I have a degree in anthropology and will begin a masters in urban planning this fall. I am wondering if you, the person reading this post, also have a background in anthropology/sociology and can speak to your experience transitioning from a social science to urban planning?

Stay excellent.
 

monchichin

Member
Messages
1
Points
0
Hey,

I am in the exact same position. I got my bachelor's degree in Anthropology and now I want to branch out and get my master's degree in Urban and regional planning. They seem like similar, yet quite different worlds. I wonder what it will be like.

I am quite curious as to how they two subjects connect.
 

DVD

Cyburbian
Messages
15,628
Points
53
I can't give the best answer since I have a planning undergrad and no anthropology background, but I'll try anyway. I think knowing how and why people react to things provides a good background for planning. Part of it is obviously knowing how cities are formed, how people react to different designs, street patterns, things like that. I think planning classes can add a good amount of regulatory methods to making those designs happen.
 

ursus

Cyburbian, raised by Cyburbians
Messages
5,070
Points
27
I studied geography and anthropology and came to land use planning. You'll transition well, because land use is a human system. I didn't do grad school, but I know that the body of planners with whom I interact value diversity of background (don't worry about being respected by your peers, your anthro degrees will make you interesting and you'll bring a fresh perspective to many discussions). If any group (outside of faculty members) is still representing the "renaissance" approach to their own discipline, it is every day city planners. Again, grad school I don't know, but out of school and in the field you will transition better than fine.
 

wahday

Cyburbian
Messages
3,959
Points
23
I have a BA in Cultural Anthropology and a Masters in Folklore as well as a Masters in Community and Regional Planning. So, social science, humanities – I’ve run the gamut.
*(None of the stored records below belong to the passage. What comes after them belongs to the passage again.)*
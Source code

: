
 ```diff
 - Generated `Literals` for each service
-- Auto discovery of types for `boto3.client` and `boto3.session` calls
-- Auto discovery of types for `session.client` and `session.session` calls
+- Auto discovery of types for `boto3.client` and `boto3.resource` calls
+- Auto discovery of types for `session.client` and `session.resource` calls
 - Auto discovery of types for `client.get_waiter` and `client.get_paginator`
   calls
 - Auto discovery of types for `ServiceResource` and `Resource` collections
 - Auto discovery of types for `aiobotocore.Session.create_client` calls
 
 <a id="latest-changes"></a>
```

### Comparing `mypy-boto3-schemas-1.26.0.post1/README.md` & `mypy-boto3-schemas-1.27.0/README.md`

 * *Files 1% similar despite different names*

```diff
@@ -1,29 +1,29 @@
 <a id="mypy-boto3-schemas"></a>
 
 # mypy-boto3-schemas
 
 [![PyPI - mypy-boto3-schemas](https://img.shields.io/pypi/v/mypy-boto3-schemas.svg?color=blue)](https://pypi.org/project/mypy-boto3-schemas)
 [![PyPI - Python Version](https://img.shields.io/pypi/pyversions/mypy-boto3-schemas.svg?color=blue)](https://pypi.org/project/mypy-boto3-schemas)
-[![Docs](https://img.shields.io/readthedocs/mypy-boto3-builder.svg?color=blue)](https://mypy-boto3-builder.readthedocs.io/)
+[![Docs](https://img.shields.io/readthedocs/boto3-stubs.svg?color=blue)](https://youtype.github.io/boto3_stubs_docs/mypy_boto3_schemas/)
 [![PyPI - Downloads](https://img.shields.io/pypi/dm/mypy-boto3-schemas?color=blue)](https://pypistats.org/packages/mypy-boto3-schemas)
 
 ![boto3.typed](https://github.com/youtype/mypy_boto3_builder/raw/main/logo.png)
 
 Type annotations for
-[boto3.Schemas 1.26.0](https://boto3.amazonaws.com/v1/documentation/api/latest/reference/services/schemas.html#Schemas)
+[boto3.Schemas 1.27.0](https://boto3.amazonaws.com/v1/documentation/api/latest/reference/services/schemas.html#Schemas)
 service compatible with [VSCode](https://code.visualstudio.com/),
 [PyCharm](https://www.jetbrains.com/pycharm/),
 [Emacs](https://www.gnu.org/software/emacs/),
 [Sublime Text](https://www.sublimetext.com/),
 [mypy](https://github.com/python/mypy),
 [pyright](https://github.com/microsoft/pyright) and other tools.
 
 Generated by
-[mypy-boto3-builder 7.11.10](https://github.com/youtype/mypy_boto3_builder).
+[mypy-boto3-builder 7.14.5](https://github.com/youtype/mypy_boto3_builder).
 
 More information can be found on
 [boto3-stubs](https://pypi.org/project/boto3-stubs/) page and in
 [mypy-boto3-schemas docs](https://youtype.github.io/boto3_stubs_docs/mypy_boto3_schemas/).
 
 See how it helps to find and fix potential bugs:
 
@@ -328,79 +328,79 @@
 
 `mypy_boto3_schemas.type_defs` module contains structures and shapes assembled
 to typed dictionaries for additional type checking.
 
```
First thing I will say is that the planning field is DIVERSE. Policy planners deal a lot in the Big Picture, Sociology realm, rubbing elbows with statistics and matrices. That does not seem like a big leap from the social science arena. On the other end of spectrum are community planners – maybe a private firm that specializes in working with local communities to distill public input into a plan (we have one such firm here that contracts with the City to write local area plans, for example). That kind of work is much less precise and statistical and more “squishy” in terms of how you rank participants’ comments, how you weigh “what the community wants” against what in your professional experience says is realistic and feasible, and ultimately what makes it into the final plan, etc.

Physical planners, transportation planners and urban designers (which in my experience is largely dominated by architects) are more in the scientific end of things, too. Streets have a certain width based on their use, setbacks are a specific number of feet from the property line and not really up for interpretation (requesting a variance notwithstanding). I work in affordable housing which, in my specific role, has nothing to do with the physicality of house building and everything to do with designing for the right demographic (and knowing who that is), pitching the need to the right people and identifying opportunities for enhancing disinvested areas by promoting homeownership and community stability.
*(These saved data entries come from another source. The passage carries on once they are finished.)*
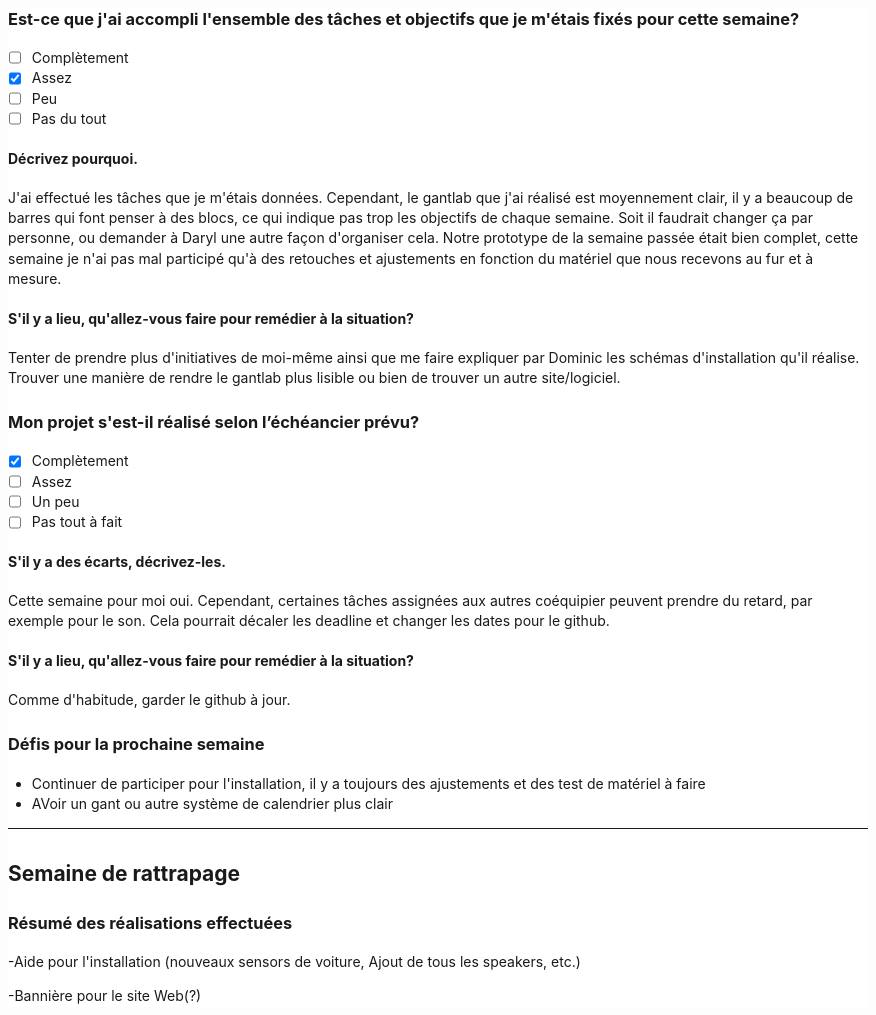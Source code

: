 ### Est-ce que j'ai accompli l'ensemble des tâches et objectifs que je m'étais fixés pour cette semaine?

- [ ] Complètement
- [x] Assez
- [ ] Peu
- [ ] Pas du tout

#### Décrivez pourquoi.
 J'ai effectué les tâches que je m'étais données. Cependant, le gantlab que j'ai réalisé est moyennement clair, il y a beaucoup de barres qui font penser à des blocs, ce qui indique pas trop les objectifs de chaque semaine. Soit il faudrait changer ça par personne, ou demander à Daryl une autre façon d'organiser cela. Notre prototype de la semaine passée était bien complet, cette semaine je n'ai pas mal participé qu'à des retouches et ajustements en fonction du matériel que nous recevons au fur et à mesure.

#### S'il y a lieu, qu'allez-vous faire pour remédier à la situation?
Tenter de prendre plus d'initiatives de moi-même ainsi que me faire expliquer par Dominic les schémas d'installation qu'il réalise. Trouver une manière de rendre le gantlab plus lisible ou bien de trouver un autre site/logiciel.

### Mon projet s'est-il réalisé selon l’échéancier prévu?

- [x] Complètement
- [ ] Assez
- [ ] Un peu
- [ ] Pas tout à fait

#### S'il y a des écarts, décrivez-les.
Cette semaine pour moi oui. Cependant, certaines tâches assignées aux autres coéquipier peuvent prendre du retard, par exemple pour le son. Cela pourrait décaler les deadline et changer les dates pour le github.

#### S'il y a lieu, qu'allez-vous faire pour remédier à la situation?
Comme d'habitude, garder le github à jour.

### Défis pour la prochaine semaine

- Continuer de participer pour l'installation, il y a toujours des ajustements et des test de matériel à faire
- AVoir un gant ou autre système de calendrier plus clair
---
## Semaine de rattrapage
### Résumé des réalisations effectuées

-Aide pour l'installation (nouveaux sensors de voiture, Ajout de tous les speakers, etc.)

-Bannière pour le site Web(?)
So, I think there is plenty of room to position oneself in an area that is comfortable to you. For me, the common element is that planning and anthropology both deal with human behavior. One tries to study from a safe distance and not directly impact communities. The other tries to directly impact communities by creating an environment that elicits certain kinds of behaviors (slower driving, public life, safe streets, front porch monitoring of the neighborhood, etc.) They really aren’t that different in concept, though their application is pretty distinct. With the exception of Applied Anthropology.

As Ursus said (like the good Structural Functionalist that I know he is) you are still dealing with human systems. Land Use, Housing, Transportation, Economics, etc. Just like any good mid-century ethnography! The difference being that you are trying to actually “program” those areas to create desired results.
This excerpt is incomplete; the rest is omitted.